L’ambassadeur d’Algérie au Mali Abdelkrim Gherib, intermédiaire entre les parties de la crise Malienne, a exprimé son soulagement après la libération des 21 militaires de l’armée malienne, et la considère comme « une étape positive » pour l’exécution de l’accord de paix signé par les deux parties. Un responsable de l’opposition pour le développement de Bamako a appelé à « prendre une initiative similaire pour prouver sa bonne volonté »
Dans une communication avec « El Khabar », Gherib a déclaré que c’est une délégation gouvernementale Algérienne qui s’est chargée, avant-hier, du transfert des détenus de l’armée Malienne libérés par l’opposition « l’Alliance pour le changement », du lieu où ils étaient détenus depuis plus d’une année et demi. Il indique aussi que la délégation a raccompagné les 21 militaires vers la région Timiaouine proche des frontières Algéro-Maliennes.
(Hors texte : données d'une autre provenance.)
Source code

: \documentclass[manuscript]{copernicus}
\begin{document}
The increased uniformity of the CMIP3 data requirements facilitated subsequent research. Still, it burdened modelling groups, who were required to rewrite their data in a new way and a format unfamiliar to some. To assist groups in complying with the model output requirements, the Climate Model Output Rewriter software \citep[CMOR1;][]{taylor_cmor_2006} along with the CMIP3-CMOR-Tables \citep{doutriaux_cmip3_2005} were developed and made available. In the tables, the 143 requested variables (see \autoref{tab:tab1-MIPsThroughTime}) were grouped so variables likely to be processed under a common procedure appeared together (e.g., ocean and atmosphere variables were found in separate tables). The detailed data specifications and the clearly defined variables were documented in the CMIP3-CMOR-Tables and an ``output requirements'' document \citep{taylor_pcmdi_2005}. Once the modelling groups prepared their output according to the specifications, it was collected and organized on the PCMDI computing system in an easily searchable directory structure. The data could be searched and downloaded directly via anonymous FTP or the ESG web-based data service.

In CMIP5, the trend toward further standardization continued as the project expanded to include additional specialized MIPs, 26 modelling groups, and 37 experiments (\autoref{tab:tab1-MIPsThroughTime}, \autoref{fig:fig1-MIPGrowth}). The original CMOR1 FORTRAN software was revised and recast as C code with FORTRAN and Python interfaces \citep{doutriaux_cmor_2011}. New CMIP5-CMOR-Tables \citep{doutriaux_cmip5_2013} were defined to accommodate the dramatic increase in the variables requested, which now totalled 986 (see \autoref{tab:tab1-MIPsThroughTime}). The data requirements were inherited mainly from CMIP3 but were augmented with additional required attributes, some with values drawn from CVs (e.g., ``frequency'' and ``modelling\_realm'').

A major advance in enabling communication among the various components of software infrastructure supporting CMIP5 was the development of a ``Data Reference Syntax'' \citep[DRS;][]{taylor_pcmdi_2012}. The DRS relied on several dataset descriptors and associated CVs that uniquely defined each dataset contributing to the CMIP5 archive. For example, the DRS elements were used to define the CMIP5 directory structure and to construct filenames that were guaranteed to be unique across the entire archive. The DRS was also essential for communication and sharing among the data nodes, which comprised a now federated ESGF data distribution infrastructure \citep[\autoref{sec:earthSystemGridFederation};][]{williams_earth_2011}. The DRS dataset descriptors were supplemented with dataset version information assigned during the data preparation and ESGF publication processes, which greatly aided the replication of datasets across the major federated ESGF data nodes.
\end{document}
L’ambassadeur a précisé que l’opération de libération des détenus est « importante car un officier fait parti de ce groupe, ce qui veut dire que l’opposition veut prouver sa bonne volonté dans l’exécution de l’accord du 21 Juillet passé en Algérie ». Il a indiqué (4 juillet 2006) que la délégation Algérienne a remis, hier, les militaires libérés au gouvernement Malien. Il ajouta que le groupe des militaires libérés est petit par rapport aux autres détenus dont le nombre dépasse les 70, et que leur libération « est un processus bénéfique pour la confiance que les deux parties veulent construire ».
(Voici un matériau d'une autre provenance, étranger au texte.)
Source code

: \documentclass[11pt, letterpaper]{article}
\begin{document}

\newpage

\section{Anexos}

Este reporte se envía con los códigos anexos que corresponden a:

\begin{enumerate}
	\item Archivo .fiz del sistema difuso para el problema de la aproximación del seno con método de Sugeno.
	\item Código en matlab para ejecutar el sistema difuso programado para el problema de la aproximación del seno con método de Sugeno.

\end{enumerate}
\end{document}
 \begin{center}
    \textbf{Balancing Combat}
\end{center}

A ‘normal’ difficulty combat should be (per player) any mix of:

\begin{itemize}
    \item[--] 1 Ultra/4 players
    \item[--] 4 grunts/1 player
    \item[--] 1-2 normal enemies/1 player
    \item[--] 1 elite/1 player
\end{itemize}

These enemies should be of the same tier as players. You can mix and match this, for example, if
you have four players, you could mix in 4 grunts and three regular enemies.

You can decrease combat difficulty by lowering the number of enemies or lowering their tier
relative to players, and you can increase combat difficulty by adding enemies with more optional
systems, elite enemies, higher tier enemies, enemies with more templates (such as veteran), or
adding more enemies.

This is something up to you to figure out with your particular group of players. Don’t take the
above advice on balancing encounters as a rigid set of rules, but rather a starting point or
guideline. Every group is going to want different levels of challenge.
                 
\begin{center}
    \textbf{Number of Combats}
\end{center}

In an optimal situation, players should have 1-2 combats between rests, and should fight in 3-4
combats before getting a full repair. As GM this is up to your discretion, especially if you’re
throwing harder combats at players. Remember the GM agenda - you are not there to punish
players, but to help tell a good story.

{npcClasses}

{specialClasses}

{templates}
Gherib a déclaré qu’une autre réunion se tiendra dans quelques jours, entre les représentants du gouvernement Malien et l’Opposition, en Algérie pour évaluer les étapes convenues par les deux parties dans la réunion du 21 juillet. Il sera question de la libération des prisonniers détenus par les deux parties, et le règlement de la crise des réfugiés qui se sont déplacés par centaines vers le Burkina Faso et les frontières Algéro-Mauritaniennes, car ils ont quitté leurs maisons à Kidal et Kaou de peur des affrontements armés entre les deux parties.